Metaforia Constante de Olhos que Ouvem Vida [ou resgatam o trauma da boca calada]

4.1.07

Do Eterno

Era fim de tarde. A cidade quente como nunca pedia que providências frescas fossem tomadas. O corpo relaxa de um jeito bonito. Até as cordas vocais menos afinadas são capazes de expelir música harmônica ao mundo. São cordas relaxadas. São cordas sem nós.

Era fim de tarde, mas começo de ano. A espera em agonia para alívio daquele calor parecia não ter fim. É que quando se anda em turma, uns esperam os outros. E aí o tempo deve ser maior. Sacrifício válido. Quando estamos todos prontos, partimos. Partimos em caravana de dois carros rumo à praia mais distante.

Era fim de tarde e o mar desafiava. "Ousariam?" Suas ondas baixas e espumantes pareciam comemorar aquela terceira tarde do ano. A praia era quase vazia. Um primeiro gigante, engolidor de igualdades, provocava a desertidão daquele pequeno paraíso: era tudo muito caro, mas ainda permitido. Era a parte natural que a artificialidade do tutu não seria capaz de macular para maiores lucros. Não precisava.

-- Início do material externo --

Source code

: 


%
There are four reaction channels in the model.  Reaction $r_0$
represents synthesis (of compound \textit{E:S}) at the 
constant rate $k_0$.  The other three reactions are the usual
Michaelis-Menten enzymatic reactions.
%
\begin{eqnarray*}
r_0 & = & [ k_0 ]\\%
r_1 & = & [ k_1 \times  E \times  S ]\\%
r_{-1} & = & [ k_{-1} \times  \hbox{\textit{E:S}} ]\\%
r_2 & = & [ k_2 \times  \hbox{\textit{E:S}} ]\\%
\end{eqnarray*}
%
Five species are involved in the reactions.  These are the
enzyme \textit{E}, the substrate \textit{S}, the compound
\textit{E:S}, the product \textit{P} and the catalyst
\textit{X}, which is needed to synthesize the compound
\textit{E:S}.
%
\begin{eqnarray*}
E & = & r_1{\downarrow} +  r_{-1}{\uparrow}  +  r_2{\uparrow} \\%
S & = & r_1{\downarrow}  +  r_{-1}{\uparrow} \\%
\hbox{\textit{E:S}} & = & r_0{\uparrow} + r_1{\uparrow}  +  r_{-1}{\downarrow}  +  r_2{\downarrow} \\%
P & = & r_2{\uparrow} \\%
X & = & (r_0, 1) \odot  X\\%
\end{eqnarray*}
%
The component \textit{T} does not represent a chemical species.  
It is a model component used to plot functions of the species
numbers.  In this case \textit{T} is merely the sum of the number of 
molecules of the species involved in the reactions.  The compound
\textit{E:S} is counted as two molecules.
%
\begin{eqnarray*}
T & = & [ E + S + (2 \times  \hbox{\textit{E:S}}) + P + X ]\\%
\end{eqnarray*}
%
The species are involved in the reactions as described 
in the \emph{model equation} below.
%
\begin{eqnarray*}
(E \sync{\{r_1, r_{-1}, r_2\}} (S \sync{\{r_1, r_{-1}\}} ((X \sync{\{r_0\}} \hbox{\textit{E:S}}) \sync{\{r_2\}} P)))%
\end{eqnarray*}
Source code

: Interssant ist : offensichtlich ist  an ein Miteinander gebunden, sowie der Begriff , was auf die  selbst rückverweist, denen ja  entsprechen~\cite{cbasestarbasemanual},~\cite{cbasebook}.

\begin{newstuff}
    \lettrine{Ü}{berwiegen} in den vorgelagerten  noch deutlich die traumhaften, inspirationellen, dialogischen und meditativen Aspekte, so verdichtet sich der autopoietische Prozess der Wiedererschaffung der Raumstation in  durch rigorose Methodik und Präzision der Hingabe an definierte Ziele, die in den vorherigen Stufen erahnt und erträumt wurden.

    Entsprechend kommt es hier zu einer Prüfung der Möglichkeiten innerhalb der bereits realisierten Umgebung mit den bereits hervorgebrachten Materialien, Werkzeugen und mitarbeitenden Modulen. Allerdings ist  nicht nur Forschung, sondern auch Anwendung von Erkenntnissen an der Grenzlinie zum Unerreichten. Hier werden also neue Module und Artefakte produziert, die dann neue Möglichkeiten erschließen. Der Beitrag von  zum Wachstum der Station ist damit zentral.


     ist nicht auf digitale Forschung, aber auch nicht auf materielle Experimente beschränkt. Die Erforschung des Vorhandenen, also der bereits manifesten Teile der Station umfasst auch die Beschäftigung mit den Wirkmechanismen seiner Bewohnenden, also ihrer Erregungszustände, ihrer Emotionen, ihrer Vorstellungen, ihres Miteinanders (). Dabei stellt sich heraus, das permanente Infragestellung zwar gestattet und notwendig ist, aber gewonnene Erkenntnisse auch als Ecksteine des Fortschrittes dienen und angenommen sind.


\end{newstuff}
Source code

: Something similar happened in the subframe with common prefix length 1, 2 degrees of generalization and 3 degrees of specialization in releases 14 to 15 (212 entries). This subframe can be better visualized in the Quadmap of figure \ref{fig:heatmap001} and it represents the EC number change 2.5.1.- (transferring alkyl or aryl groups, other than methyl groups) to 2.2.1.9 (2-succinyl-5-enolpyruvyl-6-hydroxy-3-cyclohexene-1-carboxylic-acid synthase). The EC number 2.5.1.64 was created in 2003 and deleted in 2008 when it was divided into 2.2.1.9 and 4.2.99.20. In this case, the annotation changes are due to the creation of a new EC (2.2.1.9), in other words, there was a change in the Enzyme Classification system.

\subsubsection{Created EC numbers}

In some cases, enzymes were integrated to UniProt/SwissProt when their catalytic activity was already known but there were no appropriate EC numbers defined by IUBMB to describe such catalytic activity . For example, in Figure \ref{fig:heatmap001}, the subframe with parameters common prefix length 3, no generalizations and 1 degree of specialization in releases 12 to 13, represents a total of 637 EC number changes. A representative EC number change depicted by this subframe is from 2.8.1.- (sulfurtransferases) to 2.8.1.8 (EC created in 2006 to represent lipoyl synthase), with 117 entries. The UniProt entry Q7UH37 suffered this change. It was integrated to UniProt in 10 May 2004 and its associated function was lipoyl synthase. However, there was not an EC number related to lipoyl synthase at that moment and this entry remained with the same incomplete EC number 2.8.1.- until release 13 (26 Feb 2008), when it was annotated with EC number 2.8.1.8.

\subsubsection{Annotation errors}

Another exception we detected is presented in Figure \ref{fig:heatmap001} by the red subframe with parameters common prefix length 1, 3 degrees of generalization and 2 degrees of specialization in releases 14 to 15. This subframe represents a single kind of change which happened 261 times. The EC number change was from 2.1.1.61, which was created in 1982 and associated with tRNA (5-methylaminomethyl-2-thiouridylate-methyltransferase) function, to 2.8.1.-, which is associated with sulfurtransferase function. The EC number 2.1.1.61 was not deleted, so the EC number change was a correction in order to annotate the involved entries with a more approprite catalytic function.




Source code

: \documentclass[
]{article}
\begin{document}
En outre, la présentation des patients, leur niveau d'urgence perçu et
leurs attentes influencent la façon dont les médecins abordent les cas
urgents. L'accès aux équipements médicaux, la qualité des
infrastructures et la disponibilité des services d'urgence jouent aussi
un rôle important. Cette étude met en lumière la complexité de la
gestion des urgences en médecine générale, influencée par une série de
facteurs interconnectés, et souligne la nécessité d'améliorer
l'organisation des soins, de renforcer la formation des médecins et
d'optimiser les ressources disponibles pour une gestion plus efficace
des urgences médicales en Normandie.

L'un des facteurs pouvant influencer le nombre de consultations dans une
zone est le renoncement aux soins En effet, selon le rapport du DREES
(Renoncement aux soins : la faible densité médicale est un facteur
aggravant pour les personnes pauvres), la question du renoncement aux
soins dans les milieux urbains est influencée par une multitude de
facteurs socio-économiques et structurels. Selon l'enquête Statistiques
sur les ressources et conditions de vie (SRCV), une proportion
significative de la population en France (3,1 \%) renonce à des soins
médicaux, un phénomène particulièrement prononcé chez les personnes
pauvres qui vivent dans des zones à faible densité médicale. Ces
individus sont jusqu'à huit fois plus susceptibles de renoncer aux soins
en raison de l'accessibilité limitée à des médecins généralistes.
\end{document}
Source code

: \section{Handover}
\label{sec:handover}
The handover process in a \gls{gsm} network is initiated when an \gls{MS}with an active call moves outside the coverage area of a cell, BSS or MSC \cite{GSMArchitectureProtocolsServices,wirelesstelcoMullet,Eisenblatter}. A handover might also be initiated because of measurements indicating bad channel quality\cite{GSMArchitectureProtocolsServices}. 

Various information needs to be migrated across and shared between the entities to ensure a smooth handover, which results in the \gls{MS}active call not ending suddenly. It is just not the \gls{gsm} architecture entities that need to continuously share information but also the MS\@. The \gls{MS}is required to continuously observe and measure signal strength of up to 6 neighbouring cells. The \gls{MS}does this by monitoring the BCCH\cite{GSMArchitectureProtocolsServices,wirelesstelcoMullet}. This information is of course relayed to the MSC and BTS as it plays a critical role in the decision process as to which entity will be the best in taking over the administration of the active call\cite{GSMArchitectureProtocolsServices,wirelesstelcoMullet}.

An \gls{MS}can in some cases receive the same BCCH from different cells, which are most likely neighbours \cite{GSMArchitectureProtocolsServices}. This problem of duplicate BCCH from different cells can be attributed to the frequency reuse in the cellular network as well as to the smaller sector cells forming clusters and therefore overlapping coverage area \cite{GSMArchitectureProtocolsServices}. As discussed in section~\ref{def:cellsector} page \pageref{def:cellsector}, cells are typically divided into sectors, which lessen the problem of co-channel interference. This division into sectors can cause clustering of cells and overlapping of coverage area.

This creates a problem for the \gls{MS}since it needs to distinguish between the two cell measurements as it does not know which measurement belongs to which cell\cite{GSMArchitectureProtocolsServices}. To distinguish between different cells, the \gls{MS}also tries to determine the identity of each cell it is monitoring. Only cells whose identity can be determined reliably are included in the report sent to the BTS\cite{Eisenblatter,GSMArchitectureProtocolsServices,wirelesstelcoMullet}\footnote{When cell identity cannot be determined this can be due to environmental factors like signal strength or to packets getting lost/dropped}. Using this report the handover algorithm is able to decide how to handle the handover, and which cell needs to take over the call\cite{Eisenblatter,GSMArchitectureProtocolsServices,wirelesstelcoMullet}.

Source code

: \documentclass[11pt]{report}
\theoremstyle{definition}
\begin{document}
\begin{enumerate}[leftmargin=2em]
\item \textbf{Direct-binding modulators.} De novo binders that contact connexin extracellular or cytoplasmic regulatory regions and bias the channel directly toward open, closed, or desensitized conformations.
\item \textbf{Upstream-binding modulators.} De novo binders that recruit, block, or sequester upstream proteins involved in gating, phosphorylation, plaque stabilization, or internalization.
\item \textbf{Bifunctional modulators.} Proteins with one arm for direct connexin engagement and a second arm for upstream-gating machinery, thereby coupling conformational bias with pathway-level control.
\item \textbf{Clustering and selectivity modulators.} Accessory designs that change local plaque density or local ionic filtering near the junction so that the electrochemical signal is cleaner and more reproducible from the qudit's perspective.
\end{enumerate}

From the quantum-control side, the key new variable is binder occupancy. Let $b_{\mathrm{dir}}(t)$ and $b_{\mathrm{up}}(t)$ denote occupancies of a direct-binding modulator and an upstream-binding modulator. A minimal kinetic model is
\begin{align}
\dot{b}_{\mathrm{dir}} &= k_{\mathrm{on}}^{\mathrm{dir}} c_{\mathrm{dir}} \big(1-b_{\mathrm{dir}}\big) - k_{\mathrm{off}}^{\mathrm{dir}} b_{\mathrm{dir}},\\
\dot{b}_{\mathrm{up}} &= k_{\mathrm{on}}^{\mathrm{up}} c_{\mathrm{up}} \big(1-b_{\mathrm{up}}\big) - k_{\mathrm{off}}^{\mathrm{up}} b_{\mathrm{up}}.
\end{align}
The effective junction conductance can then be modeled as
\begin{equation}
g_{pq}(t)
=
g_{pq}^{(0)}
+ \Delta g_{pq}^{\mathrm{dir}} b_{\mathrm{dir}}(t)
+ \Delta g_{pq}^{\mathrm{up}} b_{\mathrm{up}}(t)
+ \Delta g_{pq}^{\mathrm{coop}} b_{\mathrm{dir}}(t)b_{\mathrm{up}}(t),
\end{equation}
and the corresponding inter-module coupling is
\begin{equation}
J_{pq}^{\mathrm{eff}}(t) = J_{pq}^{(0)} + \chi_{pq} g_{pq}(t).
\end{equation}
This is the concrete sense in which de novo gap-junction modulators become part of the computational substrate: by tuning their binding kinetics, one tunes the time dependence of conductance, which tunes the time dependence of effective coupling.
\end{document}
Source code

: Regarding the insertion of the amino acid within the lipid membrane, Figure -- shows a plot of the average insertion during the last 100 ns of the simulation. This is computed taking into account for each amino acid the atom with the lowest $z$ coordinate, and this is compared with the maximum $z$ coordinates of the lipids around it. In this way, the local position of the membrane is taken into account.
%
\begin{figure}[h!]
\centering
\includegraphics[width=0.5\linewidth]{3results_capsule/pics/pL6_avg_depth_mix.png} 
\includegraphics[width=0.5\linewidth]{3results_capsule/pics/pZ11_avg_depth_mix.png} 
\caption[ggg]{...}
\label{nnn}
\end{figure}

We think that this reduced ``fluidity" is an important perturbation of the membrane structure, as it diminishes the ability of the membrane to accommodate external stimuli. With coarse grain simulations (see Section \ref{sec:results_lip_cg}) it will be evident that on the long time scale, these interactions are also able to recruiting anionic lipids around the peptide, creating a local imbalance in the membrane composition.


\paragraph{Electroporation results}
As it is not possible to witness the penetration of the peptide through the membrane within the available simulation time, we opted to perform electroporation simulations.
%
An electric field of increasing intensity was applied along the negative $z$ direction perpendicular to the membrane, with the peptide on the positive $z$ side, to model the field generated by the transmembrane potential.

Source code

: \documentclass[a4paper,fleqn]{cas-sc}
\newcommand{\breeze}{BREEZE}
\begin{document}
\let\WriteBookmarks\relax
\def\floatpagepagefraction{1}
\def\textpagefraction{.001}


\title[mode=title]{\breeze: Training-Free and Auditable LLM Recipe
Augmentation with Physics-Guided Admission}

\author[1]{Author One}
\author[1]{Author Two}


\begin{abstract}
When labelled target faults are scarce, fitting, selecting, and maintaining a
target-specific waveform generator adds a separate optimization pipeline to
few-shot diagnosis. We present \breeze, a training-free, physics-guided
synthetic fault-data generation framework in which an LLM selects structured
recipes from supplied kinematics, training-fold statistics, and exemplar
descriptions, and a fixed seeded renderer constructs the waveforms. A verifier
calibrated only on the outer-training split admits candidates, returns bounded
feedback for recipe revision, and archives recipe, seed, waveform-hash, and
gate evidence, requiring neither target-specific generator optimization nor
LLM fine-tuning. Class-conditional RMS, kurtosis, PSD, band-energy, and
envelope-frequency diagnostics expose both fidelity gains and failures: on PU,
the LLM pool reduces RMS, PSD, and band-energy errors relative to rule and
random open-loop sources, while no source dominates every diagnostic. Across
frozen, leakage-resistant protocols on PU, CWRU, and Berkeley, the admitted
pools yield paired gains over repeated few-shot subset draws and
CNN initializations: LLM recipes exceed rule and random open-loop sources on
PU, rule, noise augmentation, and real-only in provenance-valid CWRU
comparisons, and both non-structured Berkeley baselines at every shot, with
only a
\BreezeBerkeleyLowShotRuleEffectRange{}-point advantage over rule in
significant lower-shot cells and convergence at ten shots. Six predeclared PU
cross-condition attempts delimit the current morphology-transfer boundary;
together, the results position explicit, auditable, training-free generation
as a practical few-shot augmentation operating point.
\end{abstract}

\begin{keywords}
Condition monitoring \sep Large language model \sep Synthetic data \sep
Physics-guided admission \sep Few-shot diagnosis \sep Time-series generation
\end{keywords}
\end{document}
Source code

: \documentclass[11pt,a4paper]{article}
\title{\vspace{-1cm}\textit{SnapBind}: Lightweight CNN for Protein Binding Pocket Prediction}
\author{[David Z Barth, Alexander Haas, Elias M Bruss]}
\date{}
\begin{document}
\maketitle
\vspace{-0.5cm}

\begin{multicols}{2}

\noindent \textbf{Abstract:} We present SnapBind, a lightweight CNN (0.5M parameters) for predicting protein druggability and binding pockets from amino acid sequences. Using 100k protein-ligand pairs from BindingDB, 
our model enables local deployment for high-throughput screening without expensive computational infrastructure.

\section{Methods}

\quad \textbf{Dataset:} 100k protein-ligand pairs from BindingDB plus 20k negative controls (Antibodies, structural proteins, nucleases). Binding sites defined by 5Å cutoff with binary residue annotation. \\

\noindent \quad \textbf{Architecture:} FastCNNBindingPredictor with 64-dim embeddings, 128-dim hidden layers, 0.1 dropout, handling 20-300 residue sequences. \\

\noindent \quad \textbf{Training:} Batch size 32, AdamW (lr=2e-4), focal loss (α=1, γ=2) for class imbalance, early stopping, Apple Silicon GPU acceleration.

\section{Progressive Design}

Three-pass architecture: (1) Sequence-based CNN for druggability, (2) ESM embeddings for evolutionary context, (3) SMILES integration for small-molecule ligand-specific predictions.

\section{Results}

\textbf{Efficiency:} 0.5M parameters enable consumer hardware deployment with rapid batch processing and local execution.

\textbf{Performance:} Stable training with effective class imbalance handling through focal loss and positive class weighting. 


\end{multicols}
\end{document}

Éramos seis naquele fim de tarde. Nos acompanhavam cinco pranchas e um bom livro. Saíram quase todos ao mar. Carregando suas bases, seus desejos. Revesariam. Aquela vontade imensa de velejar entre as ondas por sobre pranchas estreitas fazia com que o convite se tornasse mais e mais difícil. As águas cansavam. A corrente puxava pelas pernas aqueles que insistiam ficar em pé quando ainda dava. Pé. Era tudo tão violento que tanto maior era o desejo de alcançar a paz distante das marolas inquebrantáveis, maior era o escárnio do volume imensurável das águas. E o tempo passava. "Tem que saber furar as ondas". Era tudo tão complexo. As pranchas que deviam boiar e suportar corpos dançantes em harmonia com o mar, trabalhavam contra aquela árdua travessia. "É preciso técnica, paciência e determinação. Persiste, persiste." Algum tempo de exercícios para que o esforço compensasse. E compensa. Mesmo aquele que consumiu o último fio de luz do dia na tentativa de atravessar, se sentiu respeitado. "É uma troca." Uma troca bonita e digna da selvageria do mundo natural. O mar acolhe. E aquele balanço acalma.

Era começo de noite. E o terceiro gigante começa a surgir. Impiedoso. Algumas combinações são impossíveis. Esta era perfeita. A Lua surgia como nunca se poderia imaginar. Cheia, amarela e repleta. Grande. Estando no Equador e no Horizonte, ela era impressionantemente grande. Algumas nuvens impediam por momentos sua completa aparição, e ainda assim, não havia maneiras de escondê-la. Foi um momento único. De uma beleza ímpar. De pensamentos ordenados como se fosse possível. Naquele momento era. Uma cabeça de ligeireza que incomoda foi capaz naquele instante de pensar. Pensar-em-tudo. Pensar-em-paz. O coração era livre. Era leve. E uma sensação indescritível de gratidão lhe invadia a alma. Eram os resquícios da religião. Mas era tão real, tão interno, que jamais poderia ter parecido vir de um livro ou de um jargão.

A vontade de escrever foi tão urgente que ainda um dia passado é tudo tão claro como se ainda perdurasse. Uma Lua e Mar eternos. Eternos nas idéias. Nas palavras, nas indignas palavras.